This series was meant to be a battle between a grand Indian batting line-up and an exciting Australian attack full of promise. After nine days of cricket, that contest has been won by the local bowlers. Comprehensively. The series is still, technically, alive. But by stumps on the first day in Perth, David Warner had his hand poised to pull the plug.
Warner gave the crowd lasting memories with his 69-ball hundred, but it was
Ben Hilfenhaus,
Peter Siddle,
Ryan Harris and
Mitchell Starc who really made this Australia's day by dismissing India for 161. Harris and Starc were additions to the side after the victory in Sydney, but it seems not to matter what arrangement of Australia bowlers takes the field this home season. They always do the job.
Nine times from nine innings they have bowled the opposition out this summer, for an average total of 225. Last season, England averaged 409 per innings in the Ashes. That three members of this WACA attack were part of the toothless group that faced England only highlights how far they have come in 12 months. It also serves to emphasise how poor India's batsmen have been.
Those two factors, combined with a green-tinged pitch, encouraged Michael Clarke, the Australia captain, to send the opposition in for the second time in his short captaincy career. For the first time under his leadership and the selection tenure of John Inverarity, a four-man pace attack was employed. Both were calculated gambles, and Clarke is proving more worthy of the "Punter" nickname than the more conservative Ricky Ponting.
Spin might be missed later in the game but more so by India, who also chose to go in without a slow bowler. By leaving out Nathan Lyon, who was handled with ease by India's batsmen in the first two Tests, Australia played to their strengths, and on the first day at the WACA, it worked.

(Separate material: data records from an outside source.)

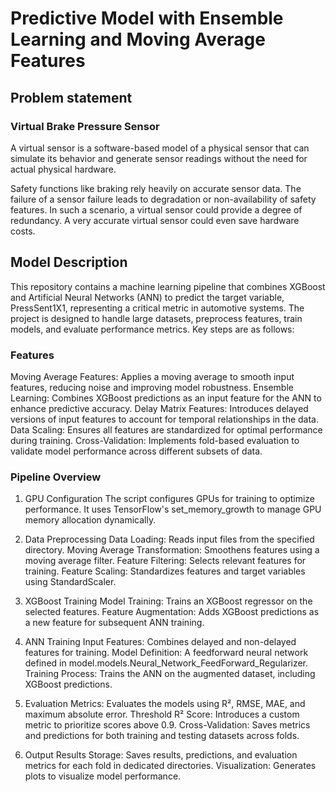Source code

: # Predictive Model with Ensemble Learning and Moving Average Features

## Problem statement
### Virtual Brake Pressure Sensor

A virtual sensor is a software-based model of a physical sensor that can simulate its behavior and generate sensor readings without the need for actual physical hardware.

Safety functions like braking rely heavily on accurate sensor data. The failure of a sensor failure leads to degradation or non-availability of safety features. In such a scenario, a virtual sensor could provide a degree of redundancy. A very accurate virtual sensor could even save hardware costs.


## Model Description

This repository contains a machine learning pipeline that combines XGBoost and Artificial Neural Networks (ANN) to predict the target variable, PressSent1X1, representing a critical metric in automotive systems. The project is designed to handle large datasets, preprocess features, train models, and evaluate performance metrics. Key steps are as follows:

### Features
Moving Average Features: Applies a moving average to smooth input features, reducing noise and improving model robustness.
Ensemble Learning: Combines XGBoost predictions as an input feature for the ANN to enhance predictive accuracy.
Delay Matrix Features: Introduces delayed versions of input features to account for temporal relationships in the data.
Data Scaling: Ensures all features are standardized for optimal performance during training.
Cross-Validation: Implements fold-based evaluation to validate model performance across different subsets of data.
### Pipeline Overview
  1. GPU Configuration
The script configures GPUs for training to optimize performance. It uses TensorFlow's set_memory_growth to manage GPU memory allocation dynamically.

  2. Data Preprocessing
Data Loading: Reads input files from the specified directory.
Moving Average Transformation: Smoothens features using a moving average filter.
Feature Filtering: Selects relevant features for training.
Feature Scaling: Standardizes features and target variables using StandardScaler.
  3. XGBoost Training
Model Training: Trains an XGBoost regressor on the selected features.
Feature Augmentation: Adds XGBoost predictions as a new feature for subsequent ANN training.
  4. ANN Training
Input Features: Combines delayed and non-delayed features for training.
Model Definition: A feedforward neural network defined in model.models.Neural_Network_FeedForward_Regularizer.
Training Process: Trains the ANN on the augmented dataset, including XGBoost predictions.
  5. Evaluation
Metrics: Evaluates the models using R², RMSE, MAE, and maximum absolute error.
Threshold R² Score: Introduces a custom metric to prioritize scores above 0.9.
Cross-Validation: Saves metrics and predictions for both training and testing datasets across folds.
  6. Output
Results Storage: Saves results, predictions, and evaluation metrics for each fold in dedicated directories.
Visualization: Generates plots to visualize model performance.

Australia's success was largely due to the pressure they built. Maidens. A build-up of tension that lured batsmen into a stroke, into doing something they shouldn't have, trying to get the scoreboard moving. Seventeen of the 60 overs Australia completed were maidens. Conditions helped them in the morning, but their hard work was really on display after lunch.
As VVS Laxman and Virat Kohli tried to blunt the bowlers with a 68-run partnership, the Australia quicks toiled. They didn't fall into bad habits, which would have been so easy to do. The ball had largely stopped moving but they kept hitting the right lines. Serious width was rare. Loose deliveries were notable because they were so out of the ordinary.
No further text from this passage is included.